Machine Learning Projects: A Step by Step Approach

Machine learning is one of the most talked about fields in seemingly every industry spanning autonomous vehicles to health monitoring, financial management to education, robotics to biometrics, surveillance to home automation. Indeed, no industry will go untouched by the many machine learning technologies. The reasons for this boom are threefold: the maturation of the algorithms, the availability of inexpensive parallel processing power, and a massive amount of data—all conspiring to yield a big bang of development, and a perfect storm for the transformation of every imaginable application.

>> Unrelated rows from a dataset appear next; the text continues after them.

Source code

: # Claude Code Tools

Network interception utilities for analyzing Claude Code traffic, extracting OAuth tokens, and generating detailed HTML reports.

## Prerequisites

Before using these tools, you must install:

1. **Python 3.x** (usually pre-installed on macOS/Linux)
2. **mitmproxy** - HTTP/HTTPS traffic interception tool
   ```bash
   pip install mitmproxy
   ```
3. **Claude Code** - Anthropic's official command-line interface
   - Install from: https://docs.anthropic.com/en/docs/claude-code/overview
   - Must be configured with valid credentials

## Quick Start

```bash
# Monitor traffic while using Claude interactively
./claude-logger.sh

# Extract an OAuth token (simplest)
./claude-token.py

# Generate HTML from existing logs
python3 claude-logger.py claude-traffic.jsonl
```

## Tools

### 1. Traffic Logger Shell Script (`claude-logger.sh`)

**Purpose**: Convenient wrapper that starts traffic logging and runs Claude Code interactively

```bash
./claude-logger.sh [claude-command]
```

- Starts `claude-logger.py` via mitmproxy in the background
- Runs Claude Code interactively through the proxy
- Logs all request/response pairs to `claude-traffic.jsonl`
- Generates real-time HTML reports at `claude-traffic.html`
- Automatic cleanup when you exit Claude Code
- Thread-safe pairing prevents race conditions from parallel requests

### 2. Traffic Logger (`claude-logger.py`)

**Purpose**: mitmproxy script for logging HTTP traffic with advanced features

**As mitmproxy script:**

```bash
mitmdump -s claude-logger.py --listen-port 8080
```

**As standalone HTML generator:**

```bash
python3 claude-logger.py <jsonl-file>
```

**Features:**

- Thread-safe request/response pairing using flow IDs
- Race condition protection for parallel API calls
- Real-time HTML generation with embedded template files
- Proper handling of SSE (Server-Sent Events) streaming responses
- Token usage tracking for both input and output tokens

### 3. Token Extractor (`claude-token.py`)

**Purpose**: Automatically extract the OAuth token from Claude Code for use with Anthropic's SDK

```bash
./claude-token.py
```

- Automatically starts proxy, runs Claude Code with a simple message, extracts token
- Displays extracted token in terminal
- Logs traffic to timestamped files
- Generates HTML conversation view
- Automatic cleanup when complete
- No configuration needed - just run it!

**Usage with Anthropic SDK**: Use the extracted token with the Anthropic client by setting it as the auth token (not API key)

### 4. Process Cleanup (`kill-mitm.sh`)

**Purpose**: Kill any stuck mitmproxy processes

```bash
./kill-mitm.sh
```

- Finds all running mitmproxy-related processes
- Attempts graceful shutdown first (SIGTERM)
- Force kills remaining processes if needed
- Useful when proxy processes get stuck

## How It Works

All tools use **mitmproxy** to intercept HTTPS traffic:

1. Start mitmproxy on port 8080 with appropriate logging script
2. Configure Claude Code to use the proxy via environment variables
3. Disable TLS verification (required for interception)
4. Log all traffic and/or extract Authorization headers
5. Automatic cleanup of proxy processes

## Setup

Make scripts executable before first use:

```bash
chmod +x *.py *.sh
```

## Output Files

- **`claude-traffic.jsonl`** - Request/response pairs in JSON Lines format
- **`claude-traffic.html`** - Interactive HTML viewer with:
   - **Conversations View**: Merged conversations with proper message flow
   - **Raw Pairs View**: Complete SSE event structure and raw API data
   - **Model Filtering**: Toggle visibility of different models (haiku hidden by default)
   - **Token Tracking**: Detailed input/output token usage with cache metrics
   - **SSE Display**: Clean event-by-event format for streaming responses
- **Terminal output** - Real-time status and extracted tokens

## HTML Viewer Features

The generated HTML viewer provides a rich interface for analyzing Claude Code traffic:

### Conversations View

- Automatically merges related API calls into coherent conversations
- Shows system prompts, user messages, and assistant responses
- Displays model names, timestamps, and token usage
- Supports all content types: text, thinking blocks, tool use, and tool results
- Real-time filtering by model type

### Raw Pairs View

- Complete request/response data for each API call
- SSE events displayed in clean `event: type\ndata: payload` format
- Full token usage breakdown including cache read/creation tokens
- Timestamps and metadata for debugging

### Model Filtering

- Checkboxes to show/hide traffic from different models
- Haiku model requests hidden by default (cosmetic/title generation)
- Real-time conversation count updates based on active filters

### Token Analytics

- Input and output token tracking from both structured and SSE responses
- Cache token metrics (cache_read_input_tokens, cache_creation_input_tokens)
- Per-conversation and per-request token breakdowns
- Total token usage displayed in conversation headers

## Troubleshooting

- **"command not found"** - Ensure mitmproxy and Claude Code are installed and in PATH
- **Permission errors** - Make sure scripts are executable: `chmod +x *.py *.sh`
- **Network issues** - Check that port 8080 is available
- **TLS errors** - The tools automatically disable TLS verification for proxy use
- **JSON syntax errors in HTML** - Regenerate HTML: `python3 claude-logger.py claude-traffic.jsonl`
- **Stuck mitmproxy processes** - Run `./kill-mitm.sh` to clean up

The series of articles in this special focus will not only provide a roadmap for learning the basic principles, but also provide the larger context of applications and impact that this bourgeoning technology is bringing to our world.

Thinking in Steps

Every machine learning problem tends to have its own particularities. Nevertheless, as the discipline advances, there are emerging patterns that suggest an ordered process to solving those problems. In this article, we’ll detail the main stages of this process, beginning with the conceptual understanding and culminating in a real world model evaluation.

Understanding the Problem

When solving machine learning problems, it’s important to take the time to analyze both the data and work ramifications beforehand. This preliminary step is flexible and less formal than all the subsequent steps we’ll cover.

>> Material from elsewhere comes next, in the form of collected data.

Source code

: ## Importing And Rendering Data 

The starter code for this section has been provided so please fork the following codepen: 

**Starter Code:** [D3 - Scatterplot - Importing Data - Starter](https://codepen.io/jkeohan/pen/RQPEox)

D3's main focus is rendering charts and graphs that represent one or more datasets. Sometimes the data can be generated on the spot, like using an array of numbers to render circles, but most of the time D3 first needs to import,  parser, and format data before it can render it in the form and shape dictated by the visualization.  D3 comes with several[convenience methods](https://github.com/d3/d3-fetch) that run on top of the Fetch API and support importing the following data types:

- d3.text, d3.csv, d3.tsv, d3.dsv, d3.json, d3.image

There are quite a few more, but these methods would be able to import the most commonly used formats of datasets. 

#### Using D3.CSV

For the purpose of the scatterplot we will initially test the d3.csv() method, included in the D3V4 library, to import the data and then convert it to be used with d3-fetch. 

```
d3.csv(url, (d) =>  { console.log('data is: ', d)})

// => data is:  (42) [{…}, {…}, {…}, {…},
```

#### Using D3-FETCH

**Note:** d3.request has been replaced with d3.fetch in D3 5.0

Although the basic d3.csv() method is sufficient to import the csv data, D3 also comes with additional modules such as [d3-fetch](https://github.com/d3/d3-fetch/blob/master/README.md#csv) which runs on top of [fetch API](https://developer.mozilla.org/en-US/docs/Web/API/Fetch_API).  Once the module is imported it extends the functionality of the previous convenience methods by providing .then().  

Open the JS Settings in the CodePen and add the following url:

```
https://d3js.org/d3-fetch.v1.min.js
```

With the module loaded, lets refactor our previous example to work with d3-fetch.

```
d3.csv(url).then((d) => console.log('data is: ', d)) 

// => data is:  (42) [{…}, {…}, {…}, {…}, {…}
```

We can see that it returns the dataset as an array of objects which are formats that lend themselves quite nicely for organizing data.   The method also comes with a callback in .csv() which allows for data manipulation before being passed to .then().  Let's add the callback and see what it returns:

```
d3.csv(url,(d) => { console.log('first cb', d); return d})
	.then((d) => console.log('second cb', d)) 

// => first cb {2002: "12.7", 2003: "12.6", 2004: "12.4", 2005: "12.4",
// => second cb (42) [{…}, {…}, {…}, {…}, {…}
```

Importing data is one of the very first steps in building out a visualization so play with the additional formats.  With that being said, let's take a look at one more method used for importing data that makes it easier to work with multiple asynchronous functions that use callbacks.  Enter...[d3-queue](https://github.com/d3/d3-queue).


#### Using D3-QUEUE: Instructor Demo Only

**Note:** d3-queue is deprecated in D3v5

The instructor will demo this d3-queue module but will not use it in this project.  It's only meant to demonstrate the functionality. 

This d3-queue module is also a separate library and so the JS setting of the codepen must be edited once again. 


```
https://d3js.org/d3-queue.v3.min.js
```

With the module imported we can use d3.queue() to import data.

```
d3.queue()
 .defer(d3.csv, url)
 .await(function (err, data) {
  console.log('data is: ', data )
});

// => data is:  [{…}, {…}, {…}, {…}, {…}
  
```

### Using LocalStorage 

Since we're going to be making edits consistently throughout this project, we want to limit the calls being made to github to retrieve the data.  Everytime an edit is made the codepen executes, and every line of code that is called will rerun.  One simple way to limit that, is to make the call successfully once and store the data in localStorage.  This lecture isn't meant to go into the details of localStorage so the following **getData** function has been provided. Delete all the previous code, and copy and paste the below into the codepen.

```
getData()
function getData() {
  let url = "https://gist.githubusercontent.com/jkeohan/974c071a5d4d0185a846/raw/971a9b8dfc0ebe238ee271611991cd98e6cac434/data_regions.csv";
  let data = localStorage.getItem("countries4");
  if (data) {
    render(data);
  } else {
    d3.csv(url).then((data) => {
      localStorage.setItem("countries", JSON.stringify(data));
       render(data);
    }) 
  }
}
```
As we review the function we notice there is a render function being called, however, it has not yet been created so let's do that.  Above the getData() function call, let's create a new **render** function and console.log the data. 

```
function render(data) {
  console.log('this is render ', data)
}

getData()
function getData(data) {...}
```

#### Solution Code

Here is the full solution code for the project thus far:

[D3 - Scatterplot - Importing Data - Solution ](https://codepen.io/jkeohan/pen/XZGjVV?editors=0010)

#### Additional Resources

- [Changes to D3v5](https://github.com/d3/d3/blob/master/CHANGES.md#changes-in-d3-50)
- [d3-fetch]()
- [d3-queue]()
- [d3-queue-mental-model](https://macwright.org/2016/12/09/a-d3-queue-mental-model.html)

From the definition of machine learning, we know that the final goal of our job is to make the computer learn, or generalize a determined behavior or model from a set of previously given data. So the first thing we should do is understand the new capabilities we want the model to learn.

The key questions we could ask ourselves during this phase might include:

What is the real problem we are trying to solve?
How is the current information pipeline configured?
How can I streamline the data acquisition?
Is the incoming data complete, or does it have “voids?”
What additional data sources we could merge to generate more variables?
Is the data periodical, or can it be acquired in real time?
What is the minimal representative unit of time for this particular problem?

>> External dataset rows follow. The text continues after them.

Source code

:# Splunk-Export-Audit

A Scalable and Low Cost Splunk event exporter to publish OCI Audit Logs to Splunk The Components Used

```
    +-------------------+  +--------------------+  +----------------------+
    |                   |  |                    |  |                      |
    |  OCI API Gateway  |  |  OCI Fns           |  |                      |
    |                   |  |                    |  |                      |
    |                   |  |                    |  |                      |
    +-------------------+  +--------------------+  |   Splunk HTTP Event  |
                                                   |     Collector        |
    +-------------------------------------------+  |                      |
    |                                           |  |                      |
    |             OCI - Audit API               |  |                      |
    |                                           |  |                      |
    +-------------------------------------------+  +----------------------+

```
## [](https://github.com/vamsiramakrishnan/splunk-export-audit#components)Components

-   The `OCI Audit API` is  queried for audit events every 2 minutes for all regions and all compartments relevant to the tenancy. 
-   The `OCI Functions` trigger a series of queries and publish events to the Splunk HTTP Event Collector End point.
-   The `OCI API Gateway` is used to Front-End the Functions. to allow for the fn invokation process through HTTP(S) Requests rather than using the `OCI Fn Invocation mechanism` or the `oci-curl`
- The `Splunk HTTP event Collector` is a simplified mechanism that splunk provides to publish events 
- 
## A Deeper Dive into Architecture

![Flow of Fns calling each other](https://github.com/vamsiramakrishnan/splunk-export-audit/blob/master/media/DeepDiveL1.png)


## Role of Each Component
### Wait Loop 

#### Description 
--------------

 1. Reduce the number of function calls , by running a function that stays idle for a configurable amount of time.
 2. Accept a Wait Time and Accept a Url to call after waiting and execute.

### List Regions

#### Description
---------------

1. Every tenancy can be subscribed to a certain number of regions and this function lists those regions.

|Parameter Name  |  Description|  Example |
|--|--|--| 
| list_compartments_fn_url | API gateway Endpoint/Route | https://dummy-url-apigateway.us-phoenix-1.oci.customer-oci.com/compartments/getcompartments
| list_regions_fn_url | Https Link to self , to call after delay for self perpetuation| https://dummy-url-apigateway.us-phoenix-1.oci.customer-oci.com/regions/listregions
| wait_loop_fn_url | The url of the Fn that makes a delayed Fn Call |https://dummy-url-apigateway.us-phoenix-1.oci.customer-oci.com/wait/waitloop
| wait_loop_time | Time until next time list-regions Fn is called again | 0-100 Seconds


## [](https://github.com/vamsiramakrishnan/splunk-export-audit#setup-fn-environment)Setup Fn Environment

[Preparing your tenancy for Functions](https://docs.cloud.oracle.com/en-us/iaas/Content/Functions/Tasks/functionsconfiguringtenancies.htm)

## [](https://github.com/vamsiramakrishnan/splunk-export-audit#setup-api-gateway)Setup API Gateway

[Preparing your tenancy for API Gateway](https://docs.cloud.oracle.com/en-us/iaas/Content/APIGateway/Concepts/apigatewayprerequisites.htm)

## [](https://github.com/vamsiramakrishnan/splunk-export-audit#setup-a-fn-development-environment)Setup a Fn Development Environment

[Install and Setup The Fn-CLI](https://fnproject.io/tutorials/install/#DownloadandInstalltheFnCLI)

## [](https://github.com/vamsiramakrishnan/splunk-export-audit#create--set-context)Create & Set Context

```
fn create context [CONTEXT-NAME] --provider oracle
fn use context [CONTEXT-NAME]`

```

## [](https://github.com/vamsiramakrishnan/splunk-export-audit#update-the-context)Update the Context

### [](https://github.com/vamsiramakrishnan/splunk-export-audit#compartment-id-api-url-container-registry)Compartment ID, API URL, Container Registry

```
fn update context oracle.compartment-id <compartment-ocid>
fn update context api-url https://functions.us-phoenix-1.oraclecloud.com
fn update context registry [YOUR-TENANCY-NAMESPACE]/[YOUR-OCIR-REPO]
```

Understanding the problem often involves getting into the business intelligence side of the equation, and looking at all the valuable sources of information which could influence the model. Once identified, the next task is to generate an organized and structured set of values, which will be the input to our model. We call that group of data the dataset.

Dataset Definition and Retrieving

Once we have identified the data sources, the next task is to gather all the tuples or records as a homogeneous set. The format can be a tabular arrangement, a series of real values (audio, weather, or other variables of interest), N-Dimensional matrices (a set of images or cloud points), among other types. After this raw information is gathered, an enrichment stage follows, defined in a step called feature engineering.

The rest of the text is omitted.